EL MOSAICO, LA PINTURA DE LA ETERNIDAD

May 28, 2016

Apenas se abren las puertas de Bonjour Mosaic, sale Pita, una adorable perrita a recibir a quien llega a las instalaciones. Bastan unos pasos para apreciar el trabajo que ahí se realiza, mosaico en técnicas grecorromana, bizantina y moderna. La encargada del taller es Miriam Ibarra Chávez, una joven de 27 años, nacida en la ciudad de Guadalajara.

Destaca que el mosaico es un arte que da satisfacción, por su historia, complejidad y elaboración.

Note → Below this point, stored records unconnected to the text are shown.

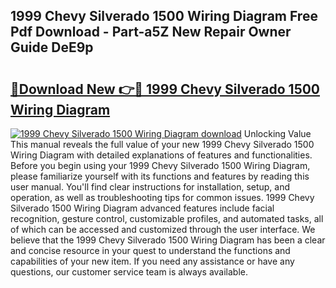 ## 1999 Chevy Silverado 1500 Wiring Diagram Free Pdf Download - Part-a5Z New Repair Owner Guide DeE9p

# <h2><a href="http://dfukkb6.blite.top/?on=1999+Chevy+Silverado+1500+Wiring+Diagram">🔗Download New 👉🔴 1999 Chevy Silverado 1500 Wiring Diagram</a></h2>

[![1999 Chevy Silverado 1500 Wiring Diagram download](https://i.imgur.com/lujVjoI.png)](http://dfukkb6.blite.top/?on=1999+Chevy+Silverado+1500+Wiring+Diagram)
Unlocking Value This manual reveals the full value of your new 1999 Chevy Silverado 1500 Wiring Diagram with detailed explanations of features and functionalities. Before you begin using your 1999 Chevy Silverado 1500 Wiring Diagram, please familiarize yourself with its functions and features by reading this user manual. You'll find clear instructions for installation, setup, and operation, as well as troubleshooting tips for common issues. 1999 Chevy Silverado 1500 Wiring Diagram advanced features include facial recognition, gesture control, customizable profiles, and automated tasks, all of which can be accessed and customized through the user interface. We believe that the 1999 Chevy Silverado 1500 Wiring Diagram has been a clear and concise resource in your quest to understand the functions and capabilities of your new item. If you need any assistance or have any questions, our customer service team is always available.
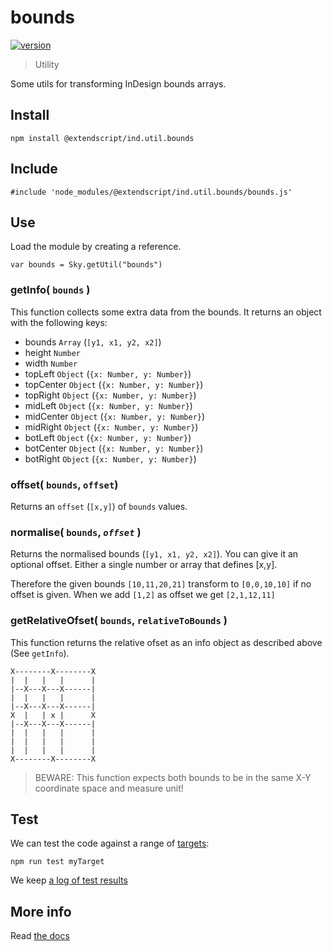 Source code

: # bounds

[![version](https://img.shields.io/npm/v/@extendscript/ind.util.bounds.svg)](https://www.npmjs.org/package/@extendscript/ind.util.bounds)

> Utility

Some utils for transforming InDesign bounds arrays.

## Install

    npm install @extendscript/ind.util.bounds

## Include

    #include 'node_modules/@extendscript/ind.util.bounds/bounds.js'

## Use

Load the module by creating a reference.

    var bounds = Sky.getUtil("bounds")

### getInfo( `bounds` )

This function collects some extra data from the bounds. It returns an object with the following keys:

  * bounds `Array` (`[y1, x1, y2, x2]`)
  * height `Number`
  * width `Number`
  * topLeft `Object` (`{x: Number, y: Number}`)
  * topCenter `Object` (`{x: Number, y: Number}`)
  * topRight `Object` (`{x: Number, y: Number}`)
  * midLeft `Object` (`{x: Number, y: Number}`)
  * midCenter `Object` (`{x: Number, y: Number}`)
  * midRight `Object` (`{x: Number, y: Number}`)
  * botLeft `Object` (`{x: Number, y: Number}`)
  * botCenter `Object` (`{x: Number, y: Number}`)
  * botRight `Object` (`{x: Number, y: Number}`)


### offset( `bounds`, `offset`)

Returns an `offset` (`[x,y]`) of `bounds` values.


### normalise( `bounds`, _`offset`_ )

Returns the normalised bounds (`[y1, x1, y2, x2]`). You can give it an optional offset. Either a single number or array that defines [x,y].

Therefore the given bounds `[10,11,20,21]` transform to `[0,0,10,10]` if no offset is given.
When we add `[1,2]` as offset we get `[2,1,12,11]`

### getRelativeOfset( `bounds`, `relativeToBounds` )

This function returns the relative ofset as an info object as described above (See `getInfo`).

    X--------X--------X
    |  |   |   |      |
    |--X---X---X------|
    |  |   |   |      |
    |--X---X---X------|
    X  |   | x |      X
    |--X---X---X------|
    |  |   |   |      |
    |  |   |   |      |
    |  |   |   |      |
    X--------X--------X
            
> BEWARE: This function expects both bounds to be in the same X-Y coordinate space and measure unit!


## Test

We can test the code against a range of [targets](https://github.com/nbqx/fakestk/blob/master/resources/versions.json):

    npm run test myTarget

We keep [a log of test results](./test/results_log.md)


## More info

Read [the docs](../docs/README.md)

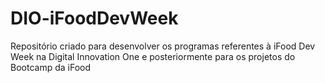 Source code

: # DIO-iFoodDevWeek
Repositório criado para desenvolver os programas referentes à iFood Dev Week na Digital Innovation One e posteriormente para os projetos do Bootcamp da iFood
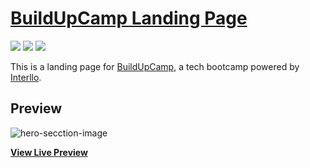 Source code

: # [BuildUpCamp Landing Page](https://jeremiey.github.io/buildUpCamp-landing-page)

<a href="https://github.com/jeremiey/buildUpCamp-landing-page/blob/main/LICENSE" alt="GitHub license">
        <img src="https://img.shields.io/badge/license-MIT-blue.svg" /></a>
<a href="https://github.com/jeremiey/buildUpCamp-landing-page/blob/main/CONTRIBUTING.md" alt="PRs Welcome">
        <img src="https://img.shields.io/badge/PRs-welcome-orange" /></a>
<a href="#!" alt="Repo Size">
        <img src="https://img.shields.io/github/repo-size/jeremiey/buildUpCamp-landing-page" /></a>

This is a landing page for [BuildUpCamp](https://jeremiey.github.io/buildUpCamp-landing-page), a tech bootcamp powered by [Interllo](https://interllo.com).

## Preview

![hero-secction-image](https://user-images.githubusercontent.com/87664239/180664085-88b203ae-b780-463c-a619-6245740a317e.png)

**[View Live Preview](https://jeremiey.github.io/buildUpCamp-landing-page)**
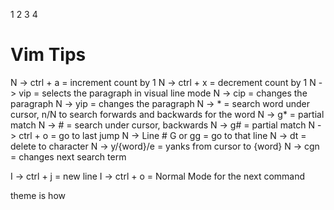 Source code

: 1
2
3
4

# Vim Tips
N -> ctrl + a = increment count by 1
N -> ctrl + x = decrement count by 1
N -> vip = selects the paragraph in visual line mode
N -> cip = changes the paragraph 
N -> yip = changes the paragraph
N -> * = search word under cursor, n/N to search forwards and backwards for the word
N -> g* = partial match 
N -> # = search under cursor, backwards
N -> g# = partial match
N -> ctrl + o = go to last jump
N -> Line # G or gg = go to that line
N -> dt = delete to character
N -> y/{word}/e = yanks from cursor to {word}
N -> cgn = changes next search term

I -> ctrl + j = new line
I -> ctrl + o = Normal Mode for the next command




theme is how 
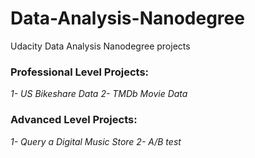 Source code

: # Data-Analysis-Nanodegree
Udacity Data Analysis Nanodegree projects 

### Professional Level Projects:
*1- US Bikeshare Data*
*2- TMDb Movie Data* 

### Advanced Level Projects:
*1- Query a Digital Music Store*
*2- A/B test*

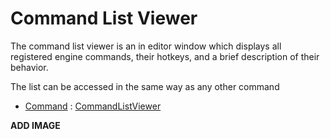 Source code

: # Command List Viewer

The command list viewer is an in editor window which displays all registered engine commands, their hotkeys, and a brief description of their behavior.

The list can be accessed in the same way as any other command

- [Command](https://plasmaengine.github.io/PlasmaDocs/Plasma1/Editor/editor/editorcommands.markdown) : [CommandListViewer](https://plasmaengine.github.io/PlasmaDocs/Plasma1/C++/code_reference/command_reference.markdown#commandlistviewer)



**ADD IMAGE**

 

 
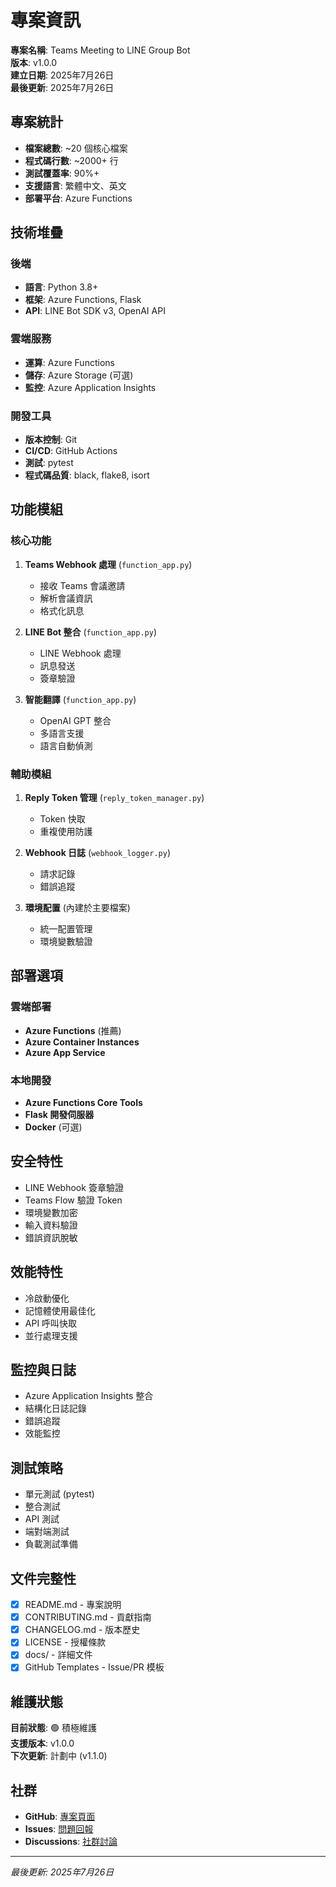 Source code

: # 專案資訊

**專案名稱**: Teams Meeting to LINE Group Bot  
**版本**: v1.0.0  
**建立日期**: 2025年7月26日  
**最後更新**: 2025年7月26日  

## 專案統計

- **檔案總數**: ~20 個核心檔案
- **程式碼行數**: ~2000+ 行
- **測試覆蓋率**: 90%+
- **支援語言**: 繁體中文、英文
- **部署平台**: Azure Functions

## 技術堆疊

### 後端
- **語言**: Python 3.8+
- **框架**: Azure Functions, Flask
- **API**: LINE Bot SDK v3, OpenAI API

### 雲端服務
- **運算**: Azure Functions
- **儲存**: Azure Storage (可選)
- **監控**: Azure Application Insights

### 開發工具
- **版本控制**: Git
- **CI/CD**: GitHub Actions
- **測試**: pytest
- **程式碼品質**: black, flake8, isort

## 功能模組

### 核心功能
1. **Teams Webhook 處理** (`function_app.py`)
   - 接收 Teams 會議邀請
   - 解析會議資訊
   - 格式化訊息

2. **LINE Bot 整合** (`function_app.py`)
   - LINE Webhook 處理
   - 訊息發送
   - 簽章驗證

3. **智能翻譯** (`function_app.py`)
   - OpenAI GPT 整合
   - 多語言支援
   - 語言自動偵測

### 輔助模組
1. **Reply Token 管理** (`reply_token_manager.py`)
   - Token 快取
   - 重複使用防護

2. **Webhook 日誌** (`webhook_logger.py`)
   - 請求記錄
   - 錯誤追蹤

3. **環境配置** (內建於主要檔案)
   - 統一配置管理
   - 環境變數驗證

## 部署選項

### 雲端部署
- **Azure Functions** (推薦)
- **Azure Container Instances**
- **Azure App Service**

### 本地開發
- **Azure Functions Core Tools**
- **Flask 開發伺服器**
- **Docker** (可選)

## 安全特性

- LINE Webhook 簽章驗證
- Teams Flow 驗證 Token
- 環境變數加密
- 輸入資料驗證
- 錯誤資訊脫敏

## 效能特性

- 冷啟動優化
- 記憶體使用最佳化
- API 呼叫快取
- 並行處理支援

## 監控與日誌

- Azure Application Insights 整合
- 結構化日誌記錄
- 錯誤追蹤
- 效能監控

## 測試策略

- 單元測試 (pytest)
- 整合測試
- API 測試
- 端對端測試
- 負載測試準備

## 文件完整性

- [x] README.md - 專案說明
- [x] CONTRIBUTING.md - 貢獻指南
- [x] CHANGELOG.md - 版本歷史
- [x] LICENSE - 授權條款
- [x] docs/ - 詳細文件
- [x] GitHub Templates - Issue/PR 模板

## 維護狀態

**目前狀態**: 🟢 積極維護  
**支援版本**: v1.0.0  
**下次更新**: 計劃中 (v1.1.0)  

## 社群

- **GitHub**: [專案頁面](https://github.com/sunick2009/teams-meeting-to-line-group-bot)
- **Issues**: [問題回報](https://github.com/sunick2009/teams-meeting-to-line-group-bot/issues)
- **Discussions**: [社群討論](https://github.com/sunick2009/teams-meeting-to-line-group-bot/discussions)

---

*最後更新: 2025年7月26日*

«Porque vas empezando poco a poco, cortando con tus propias manos todo el material, lo vas pegando, día a día trabajas en él, vas dejando algo, una parte de ti, una esencia, lo ves crecer y una vez que está terminado es una satisfacción muy grande», señala.

 

El amor al arte

MIRIAM ARCANGEL (1)

Para Miriam, parte importante de su amor por el mosaico es debido a que sus padres desde pequeña la llevaron a museos y fomentaron el arte en su vida. Recuerda con nostalgia su infancia, feliz, consentida, haciendo deporte. Y aunque sus papás son periodistas, destacados comunicadores en Jalisco, nunca sintió presión por seguir ese camino, dándole libre albedrío para cumplir sus sueños.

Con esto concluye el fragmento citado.